Est-ce que Mikel Arteta a pris les bonnes décisions tactiques face aux Cherries ?
La question mérite d'être posée franchement. Arteta a maintenu son système habituel, ce 4-3-3 qui a fait la force des Gunners ces dernières années. Sauf qu'en face, Andoni Iraola — l'entraîneur basque de Bournemouth, passé par Rayo Vallecano et Bilbao avant de s'installer dans le top 10 de Premier League — avait préparé quelque chose de précis. Ses milieux ont saturé l'espace central, privant Rice et Zubimendi de leurs zones de confort habituelles.
Arteta a attendu. Trop longtemps selon certains observateurs présents à l'Emirates. Les changements sont arrivés tardivement, quand le match était déjà plié psychologiquement. Arsenal n'a cadré que deux frappes en première période — un chiffre qui traduit mieux que n'importe quel discours l'impuissance offensive des Londoniens.
Ce qui frappe aussi, c'est l'absence de réaction collective. Bukayo Saka, d'ordinaire capable de faire basculer une rencontre à lui seul, est resté muet. Gabriel Martinelli a tenté quelques accélérations sans trouver le bon dernier geste. Et devant, Kai Havertz s'est retrouvé isolé, coupé du jeu par le pressing haut de Bournemouth. Selon nos informations, l'ambiance dans le vestiaire après le match était particulièrement lourde — Arteta a pris la parole longuement, insistant sur les erreurs individuelles accumulées.
Le technicien espagnol devra répondre à une vraie question lors de sa prochaine conférence de presse : est-ce que Zubimendi est vraiment prêt à enchaîner les matchs à ce niveau d'intensité, ou faut-il le ménager pour lui laisser le temps de s'adapter ?
Ce revers remet-il vraiment Arsenal en danger dans la course au titre ?

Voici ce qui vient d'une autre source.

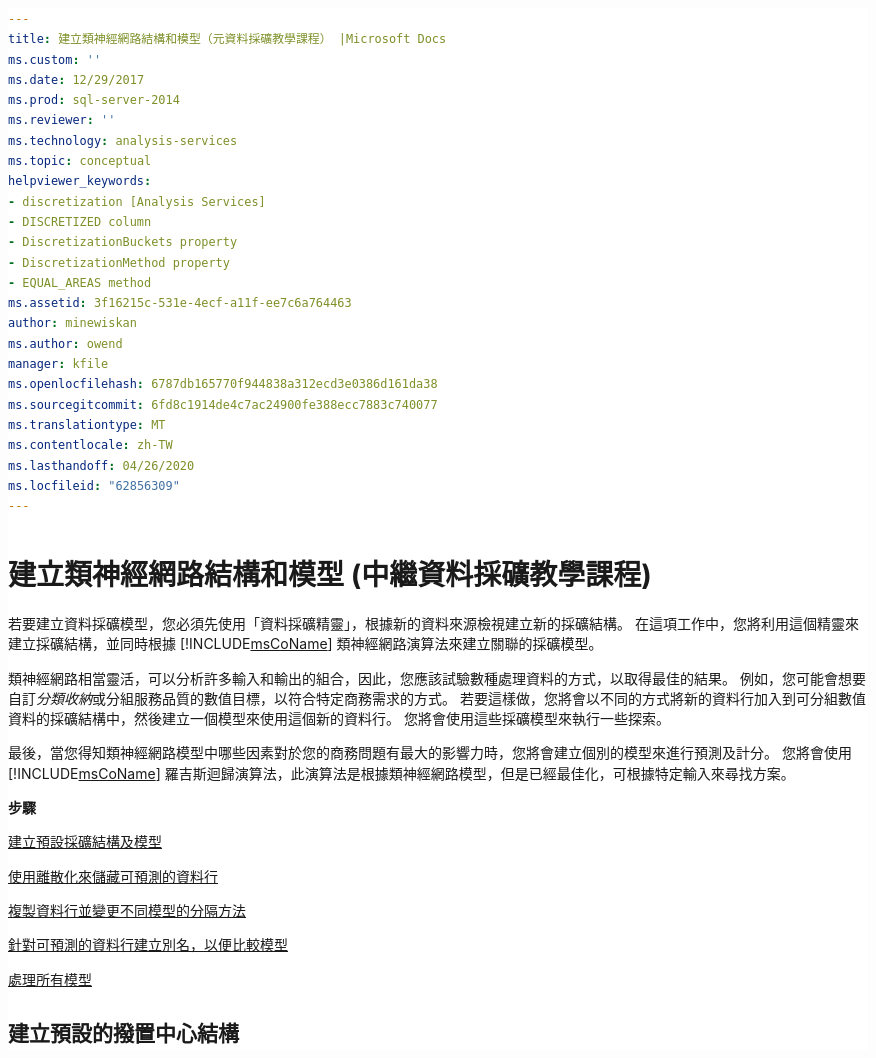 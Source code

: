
 ```yaml
---
title: 建立類神經網路結構和模型（元資料採礦教學課程） |Microsoft Docs
ms.custom: ''
ms.date: 12/29/2017
ms.prod: sql-server-2014
ms.reviewer: ''
ms.technology: analysis-services
ms.topic: conceptual
helpviewer_keywords:
- discretization [Analysis Services]
- DISCRETIZED column
- DiscretizationBuckets property
- DiscretizationMethod property
- EQUAL_AREAS method
ms.assetid: 3f16215c-531e-4ecf-a11f-ee7c6a764463
author: minewiskan
ms.author: owend
manager: kfile
ms.openlocfilehash: 6787db165770f944838a312ecd3e0386d161da38
ms.sourcegitcommit: 6fd8c1914de4c7ac24900fe388ecc7883c740077
ms.translationtype: MT
ms.contentlocale: zh-TW
ms.lasthandoff: 04/26/2020
ms.locfileid: "62856309"
---
```

# <a name="creating-a-neural-network-structure-and-model-intermediate-data-mining-tutorial"></a>建立類神經網路結構和模型 (中繼資料採礦教學課程)
  若要建立資料採礦模型，您必須先使用「資料採礦精靈」，根據新的資料來源檢視建立新的採礦結構。 在這項工作中，您將利用這個精靈來建立採礦結構，並同時根據 [!INCLUDE[msCoName](../includes/msconame-md.md)] 類神經網路演算法來建立關聯的採礦模型。  
  
 類神經網路相當靈活，可以分析許多輸入和輸出的組合，因此，您應該試驗數種處理資料的方式，以取得最佳的結果。 例如，您可能會想要自訂*分類收納*或分組服務品質的數值目標，以符合特定商務需求的方式。 若要這樣做，您將會以不同的方式將新的資料行加入到可分組數值資料的採礦結構中，然後建立一個模型來使用這個新的資料行。 您將會使用這些採礦模型來執行一些探索。  
  
 最後，當您得知類神經網路模型中哪些因素對於您的商務問題有最大的影響力時，您將會建立個別的模型來進行預測及計分。 您將會使用 [!INCLUDE[msCoName](../includes/msconame-md.md)] 羅吉斯迴歸演算法，此演算法是根據類神經網路模型，但是已經最佳化，可根據特定輸入來尋找方案。  
  
 **步驟**  
  
 [建立預設採礦結構及模型](#bkmk_defaul)  
  
 [使用離散化來儲藏可預測的資料行](#bkmk_ColumnCopy)  
  
 [複製資料行並變更不同模型的分隔方法](#bkmk_Alias)  
  
 [針對可預測的資料行建立別名，以便比較模型](#bkmk_Alias2)  
  
 [處理所有模型](#bkmk_SeedProcess)  
  
## <a name="create-the-default-call-center-structure"></a>建立預設的撥置中心結構<a name="bkmk_defaul"></a>  
   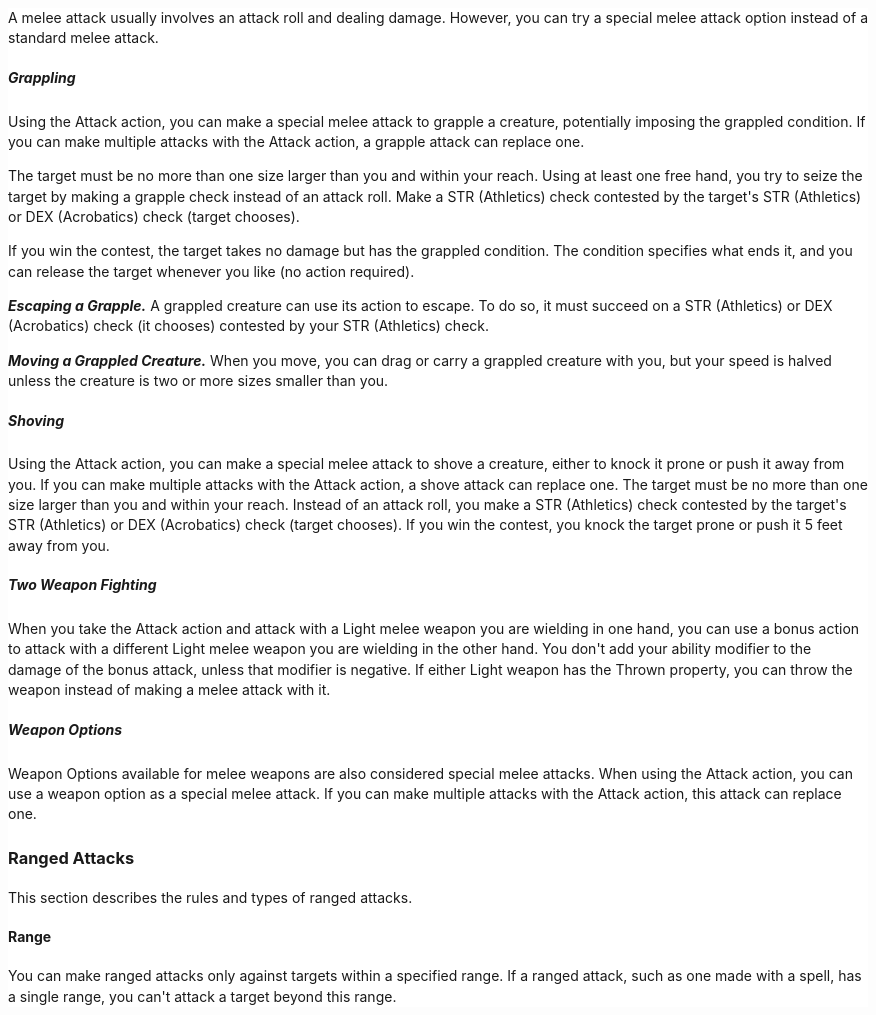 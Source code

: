 A melee attack usually involves an attack roll and dealing damage. However, you can try a special melee attack option instead of a standard melee attack.

##### Grappling

Using the Attack action, you can make a special melee attack to grapple a creature, potentially imposing the grappled condition. If you can make multiple attacks with the Attack action, a grapple attack can replace one.

The target must be no more than one size larger than you and within your reach. Using at least one free hand, you try to seize the target by making a grapple check instead of an attack roll. Make a STR (Athletics) check contested by the target's STR (Athletics) or DEX (Acrobatics) check (target chooses).

If you win the contest, the target takes no damage but has the grappled condition. The condition specifies what ends it, and you can release the target whenever you like (no action required).

**_Escaping a Grapple._** A grappled creature can use its action to escape. To do so, it must succeed on a STR (Athletics) or DEX (Acrobatics) check (it chooses) contested by your STR (Athletics) check.

**_Moving a Grappled Creature._** When you move, you can drag or carry a grappled creature with you, but your speed is halved unless the creature is two or more sizes smaller than you.

##### Shoving

Using the Attack action, you can make a special melee attack to shove a creature, either to knock it prone or push it away from you. If you can make multiple attacks with the Attack action, a shove attack can replace one. The target must be no more than one size larger than you and within your reach. Instead of an attack roll, you make a STR (Athletics) check contested by the target's STR (Athletics) or DEX (Acrobatics) check (target chooses). If you win the contest, you knock the target prone or push it 5 feet away from you.

##### Two Weapon Fighting

When you take the Attack action and attack with a Light melee weapon you are wielding in one hand, you can use a bonus action to attack with a different Light melee weapon you are wielding in the other hand. You don't add your ability modifier to the damage of the bonus attack, unless that modifier is negative. If either Light weapon has the Thrown property, you can throw the weapon instead of making a melee attack with it.

##### Weapon Options

Weapon Options available for melee weapons are also considered special melee attacks. When using the Attack action, you can use a weapon option as a special melee attack. If you can make multiple attacks with the Attack action, this attack can replace one.

### Ranged Attacks

This section describes the rules and types of ranged attacks.

#### Range

You can make ranged attacks only against targets within a specified range. If a ranged attack, such as one made with a spell, has a single range, you can't attack a target beyond this range.
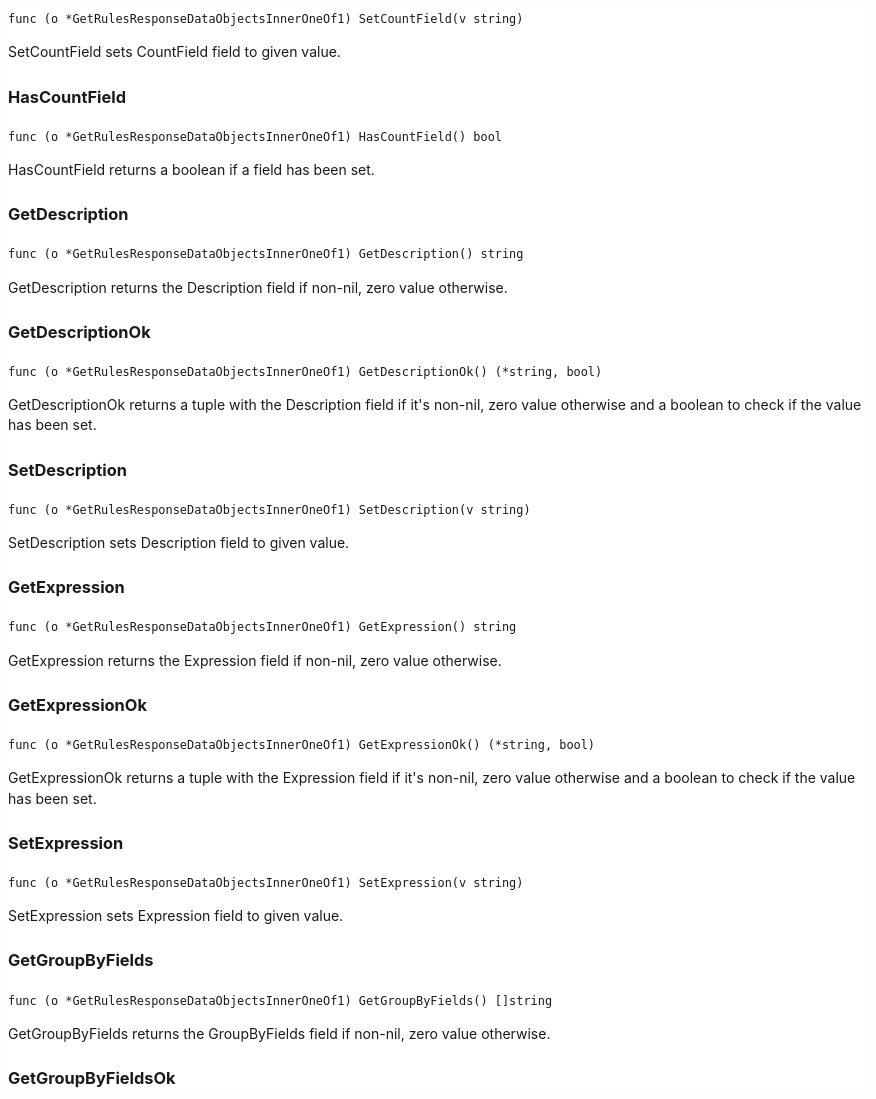 `func (o *GetRulesResponseDataObjectsInnerOneOf1) SetCountField(v string)`

SetCountField sets CountField field to given value.

### HasCountField

`func (o *GetRulesResponseDataObjectsInnerOneOf1) HasCountField() bool`

HasCountField returns a boolean if a field has been set.

### GetDescription

`func (o *GetRulesResponseDataObjectsInnerOneOf1) GetDescription() string`

GetDescription returns the Description field if non-nil, zero value otherwise.

### GetDescriptionOk

`func (o *GetRulesResponseDataObjectsInnerOneOf1) GetDescriptionOk() (*string, bool)`

GetDescriptionOk returns a tuple with the Description field if it's non-nil, zero value otherwise
and a boolean to check if the value has been set.

### SetDescription

`func (o *GetRulesResponseDataObjectsInnerOneOf1) SetDescription(v string)`

SetDescription sets Description field to given value.


### GetExpression

`func (o *GetRulesResponseDataObjectsInnerOneOf1) GetExpression() string`

GetExpression returns the Expression field if non-nil, zero value otherwise.

### GetExpressionOk

`func (o *GetRulesResponseDataObjectsInnerOneOf1) GetExpressionOk() (*string, bool)`

GetExpressionOk returns a tuple with the Expression field if it's non-nil, zero value otherwise
and a boolean to check if the value has been set.

### SetExpression

`func (o *GetRulesResponseDataObjectsInnerOneOf1) SetExpression(v string)`

SetExpression sets Expression field to given value.


### GetGroupByFields

`func (o *GetRulesResponseDataObjectsInnerOneOf1) GetGroupByFields() []string`

GetGroupByFields returns the GroupByFields field if non-nil, zero value otherwise.

### GetGroupByFieldsOk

Pas encore. Mais la tendance inquiète. Arsenal restait sur un élan positif en Ligue des Champions, avec une victoire maîtrisée face au Sporting CP qui avait redonné de la confiance à tout un groupe. Ce revers en championnat rappelle une vérité cruelle : la régularité, c'est le vrai marqueur des équipes championnes.
Manchester City, Liverpool, Chelsea — tous les rivaux directs des Gunners observent ce faux pas avec attention. À en croire l'entourage du club, personne ne tire la sonnette d'alarme en interne, mais tout le monde sait que ce type de contre-performance face à une équipe de milieu de tableau ne peut pas se répéter si Arsenal veut rester dans la course au titre en mai.
Les chiffres ne mentent pas : chaque fois qu'Arsenal a enchaîné deux défaites en Premier League lors des deux dernières saisons, les Gunners ont mis plus de six matchs à retrouver leur meilleur niveau. Un cycle que le club ne peut pas se permettre sur une saison aussi dense, avec la C1 qui reprendra ses droits dans quelques semaines.
La hiérarchie du milieu de terrain devra aussi être repensée. Thomas Partey, dont le contrat expire en juin, reste une option en cas de coup dur. Mais à 31 ans et avec un historique de blessures, miser sur lui comme roue de secours serait un pari risqué. Arteta le sait.
Arsenal reçoit Crystal Palace la semaine prochaine avant un déplacement européen qui s'annonce délicat. Les deux prochaines semaines diront beaucoup sur la capacité des Gunners à rebondir — et sur la vraie valeur de cette version 2024-2025 de l'équipe. Pour Rice comme pour Zubimendi, c'est une occasion de répondre sur le terrain. Parce qu'en Premier League, les contre-performances de ce calibre ne restent jamais longtemps sans réponse.